Below is a set of records. Please retype every one exactly.

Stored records
* * * * * * *
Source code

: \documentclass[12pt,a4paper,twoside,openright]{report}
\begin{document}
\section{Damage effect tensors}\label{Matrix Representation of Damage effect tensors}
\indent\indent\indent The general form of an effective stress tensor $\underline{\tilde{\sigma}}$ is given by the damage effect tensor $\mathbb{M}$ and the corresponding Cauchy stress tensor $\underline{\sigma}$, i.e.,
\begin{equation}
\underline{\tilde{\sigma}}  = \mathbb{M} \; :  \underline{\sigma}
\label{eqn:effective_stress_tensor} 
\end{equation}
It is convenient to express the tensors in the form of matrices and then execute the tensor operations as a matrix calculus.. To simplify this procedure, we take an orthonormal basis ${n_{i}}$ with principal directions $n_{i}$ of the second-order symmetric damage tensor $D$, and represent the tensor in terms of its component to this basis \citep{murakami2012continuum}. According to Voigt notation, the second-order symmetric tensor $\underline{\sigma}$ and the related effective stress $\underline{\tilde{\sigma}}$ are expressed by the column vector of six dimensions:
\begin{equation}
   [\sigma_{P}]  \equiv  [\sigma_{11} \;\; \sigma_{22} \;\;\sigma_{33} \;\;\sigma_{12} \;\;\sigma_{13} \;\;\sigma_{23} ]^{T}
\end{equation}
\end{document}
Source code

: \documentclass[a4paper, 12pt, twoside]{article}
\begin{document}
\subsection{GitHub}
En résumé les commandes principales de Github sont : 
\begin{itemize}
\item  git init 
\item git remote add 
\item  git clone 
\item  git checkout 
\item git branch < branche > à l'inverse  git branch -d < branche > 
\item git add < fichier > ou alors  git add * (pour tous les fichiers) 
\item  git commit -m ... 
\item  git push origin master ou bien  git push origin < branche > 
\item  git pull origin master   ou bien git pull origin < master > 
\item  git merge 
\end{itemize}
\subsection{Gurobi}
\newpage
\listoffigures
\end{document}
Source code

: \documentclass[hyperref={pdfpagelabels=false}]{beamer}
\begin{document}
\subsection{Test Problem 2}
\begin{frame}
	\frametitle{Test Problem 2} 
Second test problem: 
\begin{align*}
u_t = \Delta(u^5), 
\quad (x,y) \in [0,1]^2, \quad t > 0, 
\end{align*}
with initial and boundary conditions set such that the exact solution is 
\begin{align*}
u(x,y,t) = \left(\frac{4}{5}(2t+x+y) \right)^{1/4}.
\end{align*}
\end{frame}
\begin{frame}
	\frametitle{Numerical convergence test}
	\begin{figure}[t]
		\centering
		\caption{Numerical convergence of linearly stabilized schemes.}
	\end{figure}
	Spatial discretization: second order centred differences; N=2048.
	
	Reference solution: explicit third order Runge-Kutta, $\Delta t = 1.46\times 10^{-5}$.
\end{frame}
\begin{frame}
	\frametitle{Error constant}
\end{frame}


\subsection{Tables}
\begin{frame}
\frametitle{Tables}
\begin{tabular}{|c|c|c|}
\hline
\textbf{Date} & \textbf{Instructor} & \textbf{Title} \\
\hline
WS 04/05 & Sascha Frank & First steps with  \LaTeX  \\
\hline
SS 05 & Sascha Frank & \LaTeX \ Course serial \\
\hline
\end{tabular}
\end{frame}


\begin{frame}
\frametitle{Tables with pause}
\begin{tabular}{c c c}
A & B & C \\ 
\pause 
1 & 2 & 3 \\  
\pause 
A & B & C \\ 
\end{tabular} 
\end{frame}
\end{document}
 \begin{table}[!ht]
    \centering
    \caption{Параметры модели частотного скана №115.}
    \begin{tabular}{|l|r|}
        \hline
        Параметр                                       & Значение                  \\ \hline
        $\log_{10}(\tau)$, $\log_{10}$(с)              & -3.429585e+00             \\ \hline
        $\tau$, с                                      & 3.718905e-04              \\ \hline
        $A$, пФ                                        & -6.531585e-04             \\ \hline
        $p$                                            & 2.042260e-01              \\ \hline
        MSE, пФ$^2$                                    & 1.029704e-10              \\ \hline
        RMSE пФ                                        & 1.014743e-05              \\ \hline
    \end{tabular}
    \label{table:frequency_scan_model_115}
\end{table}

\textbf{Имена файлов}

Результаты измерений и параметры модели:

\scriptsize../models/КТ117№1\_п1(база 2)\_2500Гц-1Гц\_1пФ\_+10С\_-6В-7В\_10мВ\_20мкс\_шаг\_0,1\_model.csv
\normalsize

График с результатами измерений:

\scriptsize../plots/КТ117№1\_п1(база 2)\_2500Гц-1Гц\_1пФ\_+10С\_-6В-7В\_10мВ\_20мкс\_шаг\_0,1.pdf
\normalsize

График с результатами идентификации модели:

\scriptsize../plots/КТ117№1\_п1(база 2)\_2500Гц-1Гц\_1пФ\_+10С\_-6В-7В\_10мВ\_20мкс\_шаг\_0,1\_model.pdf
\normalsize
* * * * * * *
§ **Solution for this task**
Source code

: \documentclass[12pt,a4paper,twoside,openright]{report}
\begin{document}
\section{Damage effect tensors}\label{Matrix Representation of Damage effect tensors}
\indent\indent\indent The general form of an effective stress tensor $\underline{\tilde{\sigma}}$ is given by the damage effect tensor $\mathbb{M}$ and the corresponding Cauchy stress tensor $\underline{\sigma}$, i.e.,
\begin{equation}
\underline{\tilde{\sigma}}  = \mathbb{M} \; :  \underline{\sigma}
\label{eqn:effective_stress_tensor} 
\end{equation}
It is convenient to express the tensors in the form of matrices and then execute the tensor operations as a matrix calculus.. To simplify this procedure, we take an orthonormal basis ${n_{i}}$ with principal directions $n_{i}$ of the second-order symmetric damage tensor $D$, and represent the tensor in terms of its component to this basis \citep{murakami2012continuum}. According to Voigt notation, the second-order symmetric tensor $\underline{\sigma}$ and the related effective stress $\underline{\tilde{\sigma}}$ are expressed by the column vector of six dimensions:
\begin{equation}
   [\sigma_{P}]  \equiv  [\sigma_{11} \;\; \sigma_{22} \;\;\sigma_{33} \;\;\sigma_{12} \;\;\sigma_{13} \;\;\sigma_{23} ]^{T}
\end{equation}
\end{document}
Source code

: \documentclass[a4paper, 12pt, twoside]{article}
\begin{document}
\subsection{GitHub}
En résumé les commandes principales de Github sont : 
\begin{itemize}
\item  git init 
\item git remote add 
\item  git clone 
\item  git checkout 
\item git branch < branche > à l'inverse  git branch -d < branche > 
\item git add < fichier > ou alors  git add * (pour tous les fichiers) 
\item  git commit -m ... 
\item  git push origin master ou bien  git push origin < branche > 
\item  git pull origin master   ou bien git pull origin < master > 
\item  git merge 
\end{itemize}
\subsection{Gurobi}
\newpage
\listoffigures
\end{document}
Source code

: \documentclass[hyperref={pdfpagelabels=false}]{beamer}
\begin{document}
\subsection{Test Problem 2}
\begin{frame}
	\frametitle{Test Problem 2} 
Second test problem: 
\begin{align*}
u_t = \Delta(u^5), 
\quad (x,y) \in [0,1]^2, \quad t > 0, 
\end{align*}
with initial and boundary conditions set such that the exact solution is 
\begin{align*}
u(x,y,t) = \left(\frac{4}{5}(2t+x+y) \right)^{1/4}.
\end{align*}
\end{frame}
\begin{frame}
	\frametitle{Numerical convergence test}
	\begin{figure}[t]
		\centering
		\caption{Numerical convergence of linearly stabilized schemes.}
	\end{figure}
	Spatial discretization: second order centred differences; N=2048.
	
	Reference solution: explicit third order Runge-Kutta, $\Delta t = 1.46\times 10^{-5}$.
\end{frame}
\begin{frame}
	\frametitle{Error constant}
\end{frame}


\subsection{Tables}
\begin{frame}
\frametitle{Tables}
\begin{tabular}{|c|c|c|}
\hline
\textbf{Date} & \textbf{Instructor} & \textbf{Title} \\
\hline
WS 04/05 & Sascha Frank & First steps with  \LaTeX  \\
\hline
SS 05 & Sascha Frank & \LaTeX \ Course serial \\
\hline
\end{tabular}
\end{frame}


\begin{frame}
\frametitle{Tables with pause}
\begin{tabular}{c c c}
A & B & C \\ 
\pause 
1 & 2 & 3 \\  
\pause 
A & B & C \\ 
\end{tabular} 
\end{frame}
\end{document}
 \begin{table}[!ht]
    \centering
    \caption{Параметры модели частотного скана №115.}
    \begin{tabular}{|l|r|}
        \hline
        Параметр                                       & Значение                  \\ \hline
        $\log_{10}(\tau)$, $\log_{10}$(с)              & -3.429585e+00             \\ \hline
        $\tau$, с                                      & 3.718905e-04              \\ \hline
        $A$, пФ                                        & -6.531585e-04             \\ \hline
        $p$                                            & 2.042260e-01              \\ \hline
        MSE, пФ$^2$                                    & 1.029704e-10              \\ \hline
        RMSE пФ                                        & 1.014743e-05              \\ \hline
    \end{tabular}
    \label{table:frequency_scan_model_115}
\end{table}

\textbf{Имена файлов}

Результаты измерений и параметры модели:

\scriptsize../models/КТ117№1\_п1(база 2)\_2500Гц-1Гц\_1пФ\_+10С\_-6В-7В\_10мВ\_20мкс\_шаг\_0,1\_model.csv
\normalsize

График с результатами измерений:

\scriptsize../plots/КТ117№1\_п1(база 2)\_2500Гц-1Гц\_1пФ\_+10С\_-6В-7В\_10мВ\_20мкс\_шаг\_0,1.pdf
\normalsize

График с результатами идентификации модели:

\scriptsize../plots/КТ117№1\_п1(база 2)\_2500Гц-1Гц\_1пФ\_+10С\_-6В-7В\_10мВ\_20мкс\_шаг\_0,1\_model.pdf
\normalsize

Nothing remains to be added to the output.